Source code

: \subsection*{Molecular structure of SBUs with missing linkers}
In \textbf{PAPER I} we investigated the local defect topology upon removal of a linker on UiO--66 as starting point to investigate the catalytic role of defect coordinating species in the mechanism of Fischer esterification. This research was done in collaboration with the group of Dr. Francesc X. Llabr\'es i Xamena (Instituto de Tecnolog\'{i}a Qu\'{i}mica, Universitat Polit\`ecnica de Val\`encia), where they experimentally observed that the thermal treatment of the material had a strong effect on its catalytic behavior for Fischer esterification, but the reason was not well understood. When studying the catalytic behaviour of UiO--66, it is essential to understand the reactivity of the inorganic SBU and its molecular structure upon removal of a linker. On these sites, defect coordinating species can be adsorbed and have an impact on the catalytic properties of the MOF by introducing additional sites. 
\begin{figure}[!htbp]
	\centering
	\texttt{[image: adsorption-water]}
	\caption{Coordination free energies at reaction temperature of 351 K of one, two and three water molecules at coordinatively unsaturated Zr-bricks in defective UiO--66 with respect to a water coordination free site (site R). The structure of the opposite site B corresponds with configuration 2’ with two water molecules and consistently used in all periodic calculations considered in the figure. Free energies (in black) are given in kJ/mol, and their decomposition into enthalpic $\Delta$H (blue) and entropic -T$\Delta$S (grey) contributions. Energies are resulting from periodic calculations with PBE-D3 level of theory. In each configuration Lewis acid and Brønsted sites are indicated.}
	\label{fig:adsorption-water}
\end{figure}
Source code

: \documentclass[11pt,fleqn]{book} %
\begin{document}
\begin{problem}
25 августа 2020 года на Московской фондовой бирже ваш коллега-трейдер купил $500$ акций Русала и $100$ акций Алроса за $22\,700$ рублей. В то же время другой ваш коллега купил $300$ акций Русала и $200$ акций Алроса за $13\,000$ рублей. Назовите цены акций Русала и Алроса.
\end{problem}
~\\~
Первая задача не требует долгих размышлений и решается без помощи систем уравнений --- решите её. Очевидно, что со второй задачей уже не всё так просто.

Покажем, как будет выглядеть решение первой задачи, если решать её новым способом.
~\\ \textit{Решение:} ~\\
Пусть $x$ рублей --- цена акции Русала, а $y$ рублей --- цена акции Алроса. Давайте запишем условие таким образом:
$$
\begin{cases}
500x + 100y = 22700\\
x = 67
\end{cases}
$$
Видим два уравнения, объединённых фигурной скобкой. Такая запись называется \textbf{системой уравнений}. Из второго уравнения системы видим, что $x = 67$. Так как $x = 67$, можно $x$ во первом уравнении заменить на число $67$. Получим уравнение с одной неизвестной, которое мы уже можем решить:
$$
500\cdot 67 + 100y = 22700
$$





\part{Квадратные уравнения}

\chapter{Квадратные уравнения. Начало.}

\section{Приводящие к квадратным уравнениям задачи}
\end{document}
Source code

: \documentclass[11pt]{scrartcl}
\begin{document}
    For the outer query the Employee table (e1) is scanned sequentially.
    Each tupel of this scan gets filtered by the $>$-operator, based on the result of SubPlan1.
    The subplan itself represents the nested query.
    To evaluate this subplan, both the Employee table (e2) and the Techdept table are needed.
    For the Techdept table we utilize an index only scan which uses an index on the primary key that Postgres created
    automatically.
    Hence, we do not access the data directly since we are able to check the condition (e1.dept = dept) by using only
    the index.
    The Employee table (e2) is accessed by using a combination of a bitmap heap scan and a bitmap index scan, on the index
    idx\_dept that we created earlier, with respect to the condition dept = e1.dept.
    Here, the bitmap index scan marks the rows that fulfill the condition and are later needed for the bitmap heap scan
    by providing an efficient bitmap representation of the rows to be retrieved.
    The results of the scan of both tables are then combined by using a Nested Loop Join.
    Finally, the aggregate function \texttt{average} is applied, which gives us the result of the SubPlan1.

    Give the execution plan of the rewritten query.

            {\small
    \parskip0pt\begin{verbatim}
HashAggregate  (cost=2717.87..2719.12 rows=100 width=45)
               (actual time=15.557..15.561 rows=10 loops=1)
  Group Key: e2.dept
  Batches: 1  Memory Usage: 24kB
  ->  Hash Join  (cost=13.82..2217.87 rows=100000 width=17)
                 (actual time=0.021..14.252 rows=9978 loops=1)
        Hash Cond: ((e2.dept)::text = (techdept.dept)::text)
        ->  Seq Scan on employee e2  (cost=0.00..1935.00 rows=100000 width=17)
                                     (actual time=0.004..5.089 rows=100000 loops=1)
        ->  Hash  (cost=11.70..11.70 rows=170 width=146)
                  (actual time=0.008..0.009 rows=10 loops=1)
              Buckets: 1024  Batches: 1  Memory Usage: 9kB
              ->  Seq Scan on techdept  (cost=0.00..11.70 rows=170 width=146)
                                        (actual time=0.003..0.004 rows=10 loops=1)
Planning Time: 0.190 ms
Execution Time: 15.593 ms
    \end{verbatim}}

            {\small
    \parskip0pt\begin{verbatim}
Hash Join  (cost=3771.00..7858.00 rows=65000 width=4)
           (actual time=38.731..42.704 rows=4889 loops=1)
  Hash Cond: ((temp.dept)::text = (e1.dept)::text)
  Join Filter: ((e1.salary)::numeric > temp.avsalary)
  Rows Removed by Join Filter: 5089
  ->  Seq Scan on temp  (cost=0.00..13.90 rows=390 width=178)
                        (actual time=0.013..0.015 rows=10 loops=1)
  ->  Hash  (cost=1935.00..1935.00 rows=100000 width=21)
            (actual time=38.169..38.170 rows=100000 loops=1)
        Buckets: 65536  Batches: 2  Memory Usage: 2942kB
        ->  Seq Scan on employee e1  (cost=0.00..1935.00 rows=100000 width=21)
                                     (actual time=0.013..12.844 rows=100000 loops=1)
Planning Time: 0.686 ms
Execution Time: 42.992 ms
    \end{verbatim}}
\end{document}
■ ■ ■ ■ ■
Which lines of the records above contain the word "width"? Copy each of them.

THE COMPLETED TASK:
HashAggregate  (cost=2717.87..2719.12 rows=100 width=45)
  ->  Hash Join  (cost=13.82..2217.87 rows=100000 width=17)
        ->  Seq Scan on employee e2  (cost=0.00..1935.00 rows=100000 width=17)
        ->  Hash  (cost=11.70..11.70 rows=170 width=146)
              ->  Seq Scan on techdept  (cost=0.00..11.70 rows=170 width=146)
Hash Join  (cost=3771.00..7858.00 rows=65000 width=4)
  ->  Seq Scan on temp  (cost=0.00..13.90 rows=390 width=178)
  ->  Hash  (cost=1935.00..1935.00 rows=100000 width=21)
        ->  Seq Scan on employee e1  (cost=0.00..1935.00 rows=100000 width=21)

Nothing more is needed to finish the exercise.